Именно Сенатская площадь возмутила Кожинова. В предисловии к книге поэзии «Свет двуединый» он с пеной на губах доказывает, как я не права в этом своем утверждении. Так он и умер неубежденный – скончался скоропостижно, читая мой роман «Ведьма и парашютист». Не знаю уж, что его там до такой степени задело – может, слишком страстная любовь арийской женщины Инге к израильскому парашютисту. Ведь как подлинный антисемит он согласен был только на обратный вариант.
С переводческими боссами еврейского происхождения мои отношения складывались порой хуже, чем с антисемитами. Так к последнему году моего обучения в Литинституте я столкнулась с новым для меня обстоятельством – мой новый мастер Лев Озеров, в отличие от мастеров предыдущих лет, В. Левика и С. Липкина, терпеть меня не мог.
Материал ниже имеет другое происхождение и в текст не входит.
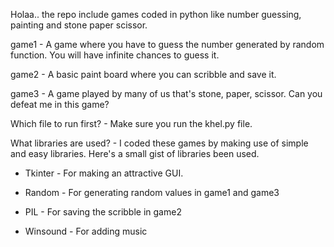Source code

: Holaa.. the repo include games coded in python like number guessing, painting and stone paper scissor.

game1 - A game where you have to guess the number generated by random function. You will have infinite chances to guess it.

game2 - A basic paint board where you can scribble and save it.

game3 - A game played by many of us that's stone, paper, scissor. Can you defeat me in this game?

Which file to run first? - Make sure you run the khel.py file.

What libraries are used? - I coded these games by making use of simple and easy libraries. Here's a small gist of libraries been used.

* Tkinter - For making an attractive GUI.

* Random - For generating random values in game1 and game3

* PIL - For saving the scribble in game2

* Winsound - For adding music
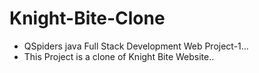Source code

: # Knight-Bite-Clone

* QSpiders java Full Stack Development Web Project-1...
* This Project is a clone of Knight Bite Website..
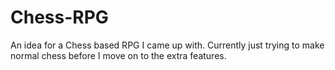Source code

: # Chess-RPG
An idea for a Chess based RPG I came up with. Currently just trying to make normal chess before I move on to the extra features.
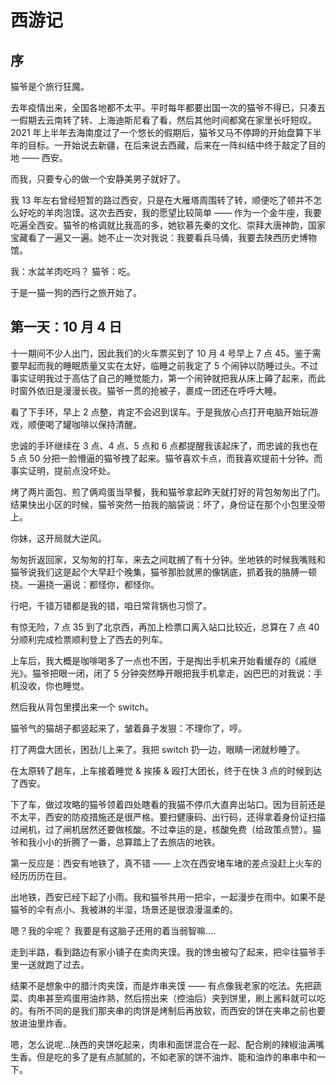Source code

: # 西游记

## 序

猫爷是个旅行狂魔。

去年疫情出来，全国各地都不太平。平时每年都要出国一次的猫爷不得已，只凑五一假期去云南转了转、上海迪斯尼看了看，然后其他时间都窝在家里长吁短叹。2021 年上半年去海南度过了一个悠长的假期后，猫爷又马不停蹄的开始盘算下半年的目标。一开始说去新疆，在后来说去西藏，后来在一阵纠结中终于敲定了目的地 —— 西安。

而我，只要专心的做一个安静美男子就好了。

我 13 年左右曾经短暂的路过西安，只是在大雁塔周围转了转，顺便吃了顿并不怎么好吃的羊肉泡馍。这次去西安，我的愿望比较简单 —— 作为一个金牛座，我要吃遍全西安。猫爷的格调就比我高的多，她钦慕先秦的文化、崇拜大唐神韵，国家宝藏看了一遍又一遍。她不止一次对我说：我要看兵马俑，我要去陕西历史博物馆。

我：水盆羊肉吃吗？
猫爷：吃。

于是一猫一狗的西行之旅开始了。

## 第一天：10 月 4 日

十一期间不少人出门，因此我们的火车票买到了 10 月 4 号早上 7 点 45。鉴于需要早起而我的睡眠质量又实在太好，临睡之前我定了 5 个闹钟以防睡过头。不过事实证明我过于高估了自己的睡觉能力，第一个闹钟就把我从床上薅了起来，而此时窗外依旧是漫漫长夜。猫爷一贯的抢被子，裹成一团还在呼呼大睡。

看了下手环，早上 2 点整，肯定不会迟到误车。于是我放心点打开电脑开始玩游戏，顺便喝了罐咖啡以保持清醒。

忠诚的手环继续在 3 点、4 点、5 点和 6 点都提醒我该起床了，而忠诚的我也在 5 点 50 分把一脸懵逼的猫爷拽了起来。猫爷喜欢卡点，而我喜欢提前十分钟。而事实证明，提前点没坏处。

烤了两片面包、煎了俩鸡蛋当早餐，我和猫爷拿起昨天就打好的背包匆匆出了门。结果快出小区的时候，猫爷突然一拍我的脑袋说：坏了，身份证在那个小包里没带上。

你妹，这开局就大逆风。

匆匆折返回家，又匆匆的打车，来去之间耽搁了有十分钟。坐地铁的时候我嘴贱和猫爷说我们这是起个大早赶个晚集，猫爷那脸就黑的像锅底，抓着我的胳膊一顿挠。一遍挠一遍说：都怪你，都怪你。

行吧，千错万错都是我的错，咱日常背锅也习惯了。

有惊无险，7 点 35 到了北京西，再加上检票口离入站口比较近，总算在 7 点 40 分顺利完成检票顺利登上了西去的列车。

上车后，我大概是咖啡喝多了一点也不困，于是掏出手机来开始看缓存的《戚继光》。猫爷把眼一闭，闭了 5 分钟突然睁开眼把我手机拿走，凶巴巴的对我说：手机没收，你也睡觉。

然后我从背包里摸出来一个 switch。

猫爷气的猫胡子都竖起来了，皱着鼻子发狠：不理你了，哼。

打了两盘大团长，困劲儿上来了。我把 switch 扔一边，眼睛一闭就秒睡了。

在太原转了趟车，上车接着睡觉 & 挨揍 & 殴打大团长，终于在快 3 点的时候到达了西安。

下了车，做过攻略的猫爷领着四处瞎看的我猫不停爪大直奔出站口。因为目前还是不太平，西安的防疫措施还是很严格。要扫健康码、出行码，还得拿着身份证扫描过闸机，过了闸机居然还要做核酸。不过幸运的是，核酸免费（给政策点赞）。猫爷和我小小的折腾了一番，总算踏上了去旅店的地铁。

第一反应是：西安有地铁了，真不错 —— 上次在西安堵车堵的差点没赶上火车的经历历历在目。

出地铁，西安已经下起了小雨。我和猫爷共用一把伞，一起漫步在雨中。如果不是猫爷的伞有点小、我被淋的半湿，场景还是很浪漫温柔的。

嗯？我的伞呢？
我要是有这脑子还用的着当弱智嘛....

走到半路，看到路边有家小铺子在卖肉夹馍。我的馋虫被勾了起来，把伞往猫爷手里一送就跑了过去。

结果不是想象中的腊汁肉夹馍，而是炸串夹馍 —— 有点像我老家的吃法。先把蔬菜、肉串甚至鸡蛋用油炸熟，然后捞出来（控油后）夹到饼里，刷上酱料就可以吃的。有所不同的是我们那夹串的肉饼是烤制后再放软，而西安的饼在夹串之前也要放进油里炸香。

嗯，怎么说呢...陕西的夹饼吃起来，肉串和面饼混合在一起、配合刷的辣椒油满嘴生香。但是吃的多了是有点腻腻的，不如老家的饼不油炸、能和油炸的串串中和一下。








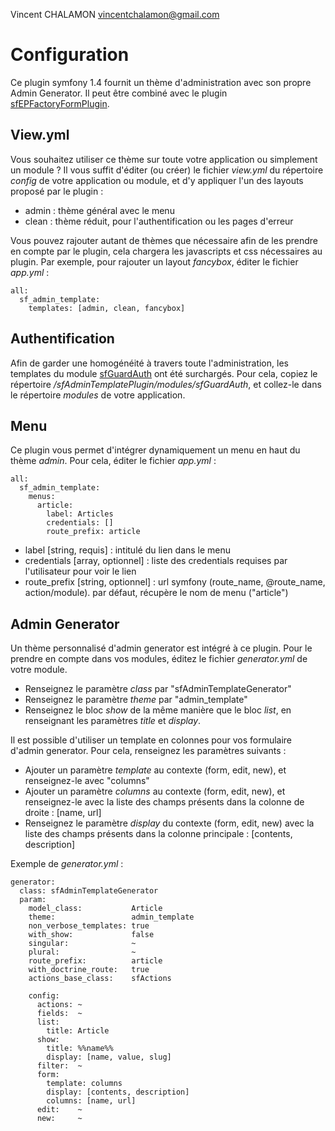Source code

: Vincent CHALAMON <vincentchalamon@gmail.com>

# Configuration

Ce plugin symfony 1.4 fournit un thème d'administration avec son propre Admin Generator. Il peut être combiné avec le plugin [sfEPFactoryFormPlugin](https://github.com/vincentchalamon/sfEPFactoryFormPlugin).

## View.yml
Vous souhaitez utiliser ce thème sur toute votre application ou simplement un module ? Il vous suffit d'éditer (ou créer) le fichier _view.yml_ du répertoire _config_ de votre application ou module, et d'y appliquer l'un des layouts proposé par le plugin :

* admin : thème général avec le menu
* clean : thème réduit, pour l'authentification ou les pages d'erreur

Vous pouvez rajouter autant de thèmes que nécessaire afin de les prendre en compte par le plugin, cela chargera les javascripts et css nécessaires au plugin. Par exemple, pour rajouter un layout _fancybox_, éditer le fichier _app.yml_ :

    all:
      sf_admin_template:
        templates: [admin, clean, fancybox]

## Authentification
Afin de garder une homogénéité à travers toute l'administration, les templates du module [sfGuardAuth](http://www.symfony-project.org/plugins/sfDoctrineGuardPlugin) ont été surchargés. Pour cela, copiez le répertoire _/sfAdminTemplatePlugin/modules/sfGuardAuth_, et collez-le dans le répertoire _modules_ de votre application.

## Menu
Ce plugin vous permet d'intégrer dynamiquement un menu en haut du thème _admin_. Pour cela, éditer le fichier _app.yml_ :

    all:
      sf_admin_template:
        menus:
          article:
            label: Articles
            credentials: []
            route_prefix: article

* label [string, requis] : intitulé du lien dans le menu
* credentials [array, optionnel] : liste des credentials requises par l'utilisateur pour voir le lien
* route_prefix [string, optionnel] : url symfony (route_name, @route_name, action/module). par défaut, récupère le nom de menu ("article")

## Admin Generator
Un thème personnalisé d'admin generator est intégré à ce plugin. Pour le prendre en compte dans vos modules, éditez le fichier _generator.yml_ de votre module.

* Renseignez le paramètre _class_ par "sfAdminTemplateGenerator"
* Renseignez le paramètre _theme_ par "admin_template"
* Renseignez le bloc _show_ de la même manière que le bloc _list_, en renseignant les paramètres _title_ et _display_.

Il est possible d'utiliser un template en colonnes pour vos formulaire d'admin generator. Pour cela, renseignez les paramètres suivants :

* Ajouter un paramètre _template_ au contexte (form, edit, new), et renseignez-le avec "columns"
* Ajouter un paramètre _columns_ au contexte (form, edit, new), et renseignez-le avec la liste des champs présents dans la colonne de droite : [name, url]
* Renseignez le paramètre _display_ du contexte (form, edit, new) avec la liste des champs présents dans la colonne principale : [contents, description]

Exemple de _generator.yml_ :

    generator:
      class: sfAdminTemplateGenerator
      param:
        model_class:           Article
        theme:                 admin_template
        non_verbose_templates: true
        with_show:             false
        singular:              ~
        plural:                ~
        route_prefix:          article
        with_doctrine_route:   true
        actions_base_class:    sfActions

        config:
          actions: ~
          fields:  ~
          list:
            title: Article
          show:
            title: %%name%%
            display: [name, value, slug]
          filter:  ~
          form:
            template: columns
            display: [contents, description]
            columns: [name, url]
          edit:    ~
          new:     ~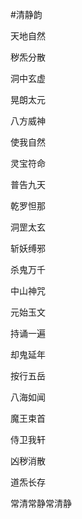 #清静韵



天地自然

秽炁分散

洞中玄虚

晃朗太元

八方威神

使我自然

灵宝符命

普告九天

乾罗怛那

洞罡太玄

斩妖缚邪

杀鬼万千

中山神咒

元始玉文

持诵一遍

却鬼延年

按行五岳

八海如闻

魔王束首

侍卫我轩

凶秽消散

道炁长存

常清常静常清静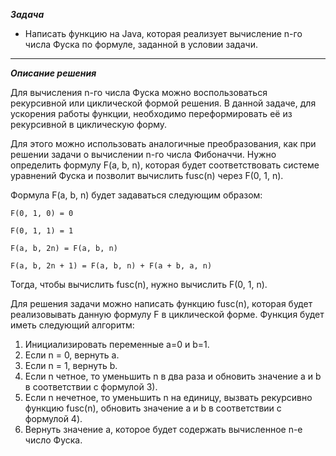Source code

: ***Задача***

- Написать функцию на Java, которая реализует вычисление n-го числа Фуска по формуле, заданной в условии задачи.
---
***Описание решения***

Для вычисления n-го числа Фуска можно воспользоваться рекурсивной или циклической формой решения. В данной задаче, для ускорения работы функции, необходимо переформировать её из рекурсивной в циклическую форму.

Для этого можно использовать аналогичные преобразования, как при решении задачи о вычислении n-го числа Фибоначчи. Нужно определить формулу F(a, b, n), которая будет соответствовать системе уравнений Фуска и позволит вычислить fusc(n) через F(0, 1, n).

Формула F(a, b, n) будет задаваться следующим образом:

`F(0, 1, 0) = 0`

`F(0, 1, 1) = 1`

`F(a, b, 2n) = F(a, b, n)`

`F(a, b, 2n + 1) = F(a, b, n) + F(a + b, a, n)`

Тогда, чтобы вычислить fusc(n), нужно вычислить F(0, 1, n).

Для решения задачи можно написать функцию fusc(n), которая будет реализовывать данную формулу F в циклической форме. Функция будет иметь следующий алгоритм:

1. Инициализировать переменные a=0 и b=1.
2. Если n = 0, вернуть a.
3. Если n = 1, вернуть b.
4. Если n четное, то уменьшить n в два раза и обновить значение a и b в соответствии с формулой 3).
5. Если n нечетное, то уменьшить n на единицу, вызвать рекурсивно функцию fusc(n), обновить значение a и b в соответствии с формулой 4).
6. Вернуть значение a, которое будет содержать вычисленное n-е число Фуска.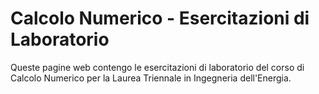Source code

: # Calcolo Numerico - Esercitazioni di Laboratorio

Queste pagine web contengo le esercitazioni di laboratorio del corso di Calcolo
Numerico per la Laurea Triennale in Ingegneria dell'Energia.
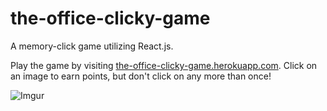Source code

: # the-office-clicky-game
A memory-click game utilizing React.js.

Play the game by visiting [the-office-clicky-game.herokuapp.com](https://the-office-clicky-game.herokuapp.com/). Click on an image to earn points, but don't click on any more than once!

![Imgur](https://i.imgur.com/cHiGRg6.gif)

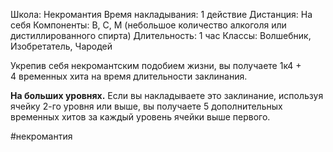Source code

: Школа: Некромантия
Время накладывания: 1 действие
Дистанция: На себя
Компоненты: В, С, М (небольшое количество алкоголя или дистиллированного спирта)
Длительность: 1 час
Классы: Волшебник, Изобретатель, Чародей

Укрепив себя некромантским подобием жизни, вы получаете 1к4 + 4 временных хита на время длительности заклинания.

**На больших уровнях.** Если вы накладываете это заклинание, используя ячейку 2-го уровня или выше, вы получаете 5 дополнительных временных хитов за каждый уровень ячейки выше первого.

#некромантия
Все мои наивные усилия ему понравиться приводили только к обострению его неприязни. Каждый раз, когда я умело и быстро справлялась с заданным им переводом, он с отвращением морщился и говорил:
«Если вы так хорошо все умеете, Нина Воронель, что вы здесь делаете? Ведь вы воображаете, что вам тут нечему учиться, раз вы перевели Оскара Уайльда? Так освободите драгоценное студенческое место в Литературном институте кому-нибудь другому, который в этом нуждается».
Но мне как раз было чему учиться. Это было в самый теплый момент хрущевской оттепели, когда миллионам людей начала открываться бездна, в которую эпоха мудрого отца народов повергла сокровища российской культуры. Каждый день на горизонте появлялись новые, до вчерашнего дня запрещенные имена, и наш институт буквально наводнили рукописи стихов и романов забытых и забитых поэтов и прозаиков. Все это жадно читалось и обсуждалось не только в аудиториях, но и в общежитии на Бутырском хуторе, где многие из нас жили, и куда остальные приезжали дообсудить начатое во время занятий.
Шел поразительный по скорости и глубине процесс восстановления культурного самосознания, которому, я думаю, не было равных в российской истории, – от почти круглого нуля к существенному пониманию и высокой оценке украденного у нас наследия. И Литературный институт находился в самом центре этого процесса, несмотря на неумелые попытки потерявшей чувство реальности администрации и потому пытавшейся остановить этот процесс привычным ей методом «тащить и не пущать!»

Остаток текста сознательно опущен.